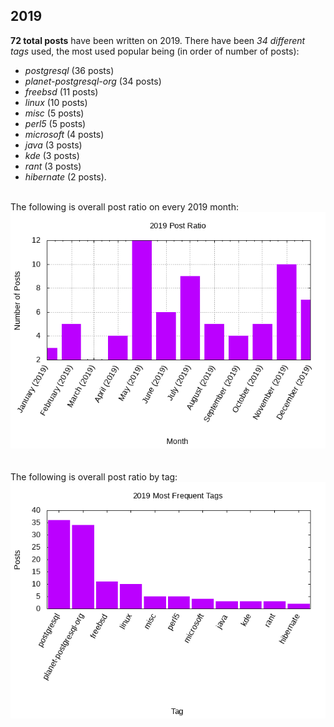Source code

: ## 2019 

**72 total posts** have been written on 2019.
There have been *34 different tags* used, the most
used popular being (in order of number of posts):
 
- *postgresql* (36 posts)  
- *planet-postgresql-org* (34 posts)  
- *freebsd* (11 posts)  
- *linux* (10 posts)  
- *misc* (5 posts)  
- *perl5* (5 posts)  
- *microsoft* (4 posts)  
- *java* (3 posts)  
- *kde* (3 posts)  
- *rant* (3 posts)  
- *hibernate* (2 posts).<br/>
<br/>
The following is overall post ratio on every 2019 month:
<br/>
    <center>
      <img src="/images/stats/2019-months.png" alt="2019 post ratio per month" />
    </center>
<br/>

<br/>
The following is overall post ratio by tag:
<br/>
  <center>
    <img src="/images/stats/2019-tags.png" alt="2019 post ratio per tag" />
  </center>
<br/>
--
Exercise requirements - Filter the records above for "tags" and copy every matching line.

Problem solution -
There have been *34 different tags* used, the most
    <img src="/images/stats/2019-tags.png" alt="2019 post ratio per tag" />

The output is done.